• **WHAT IS EXPECTED**
Filter the entries below, keeping only lines with "FcmConfig".

Source data:

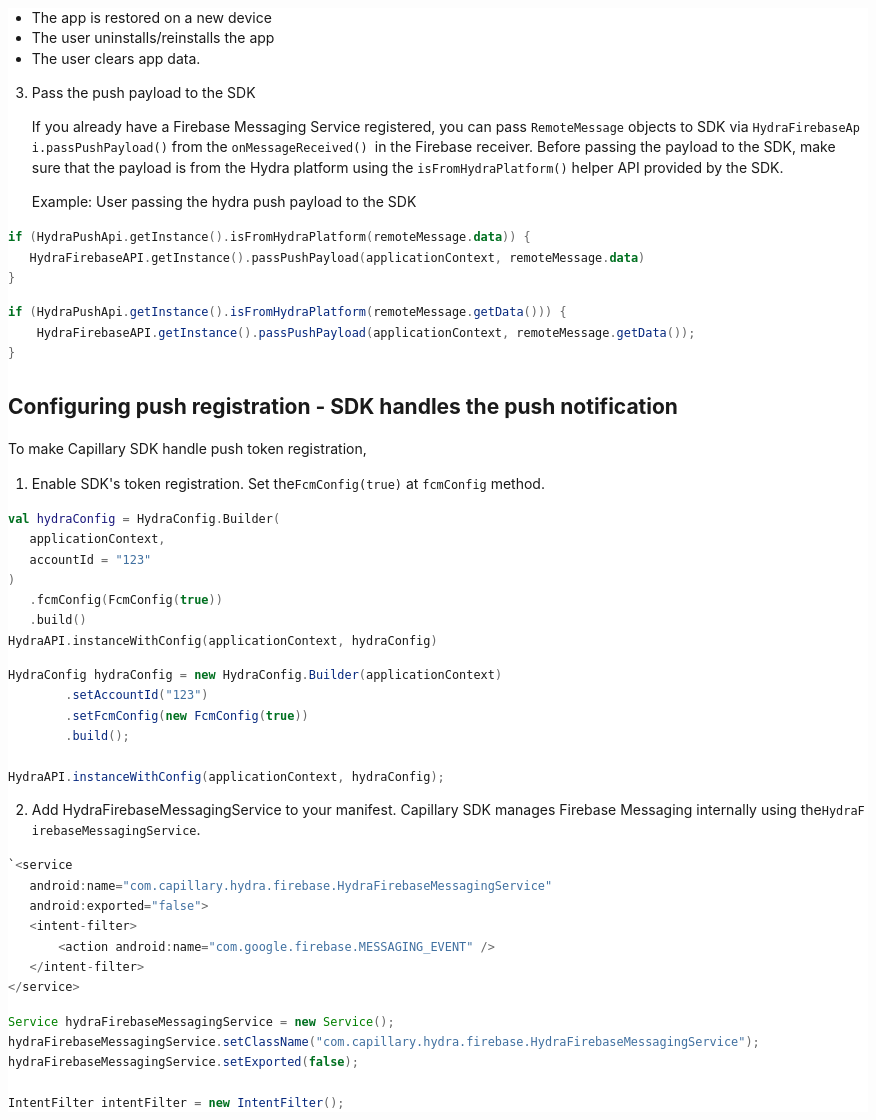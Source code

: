    * The app is restored on a new device
   * The user uninstalls/reinstalls the app
   * The user clears app data.
3. Pass the push payload to the SDK

   If you already have a Firebase Messaging Service registered, you can pass `RemoteMessage` objects to SDK via `HydraFirebaseApi.passPushPayload()` from the `onMessageReceived() `in the Firebase receiver. Before passing the payload to the SDK, make sure that the payload is from the Hydra platform using the `isFromHydraPlatform()` helper API provided by the SDK.

   Example: User passing the hydra push payload to the SDK

```kotlin
if (HydraPushApi.getInstance().isFromHydraPlatform(remoteMessage.data)) {  
   HydraFirebaseAPI.getInstance().passPushPayload(applicationContext, remoteMessage.data)  
}
```
```java
if (HydraPushApi.getInstance().isFromHydraPlatform(remoteMessage.getData())) {
    HydraFirebaseAPI.getInstance().passPushPayload(applicationContext, remoteMessage.getData());
}

```

## Configuring push registration - SDK handles the push notification

To make Capillary SDK handle push token registration,

1. Enable SDK's token registration. Set the`FcmConfig(true)` at `fcmConfig` method.

```kotlin
val hydraConfig = HydraConfig.Builder(  
   applicationContext,  
   accountId = "123"  
)  
   .fcmConfig(FcmConfig(true))  
   .build()  
HydraAPI.instanceWithConfig(applicationContext, hydraConfig)
```
```java
HydraConfig hydraConfig = new HydraConfig.Builder(applicationContext)
        .setAccountId("123")
        .setFcmConfig(new FcmConfig(true))
        .build();

HydraAPI.instanceWithConfig(applicationContext, hydraConfig);

```

2. Add HydraFirebaseMessagingService to your manifest. Capillary SDK manages Firebase Messaging internally using the`HydraFirebaseMessagingService`.

```kotlin
`<service
   android:name="com.capillary.hydra.firebase.HydraFirebaseMessagingService"
   android:exported="false">
   <intent-filter>
       <action android:name="com.google.firebase.MESSAGING_EVENT" />
   </intent-filter>
</service>
```
```java
Service hydraFirebaseMessagingService = new Service();
hydraFirebaseMessagingService.setClassName("com.capillary.hydra.firebase.HydraFirebaseMessagingService");
hydraFirebaseMessagingService.setExported(false);

IntentFilter intentFilter = new IntentFilter();
```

• **ANSWER BOX**
1. Enable SDK's token registration. Set the`FcmConfig(true)` at `fcmConfig` method.
   .fcmConfig(FcmConfig(true))  
        .setFcmConfig(new FcmConfig(true))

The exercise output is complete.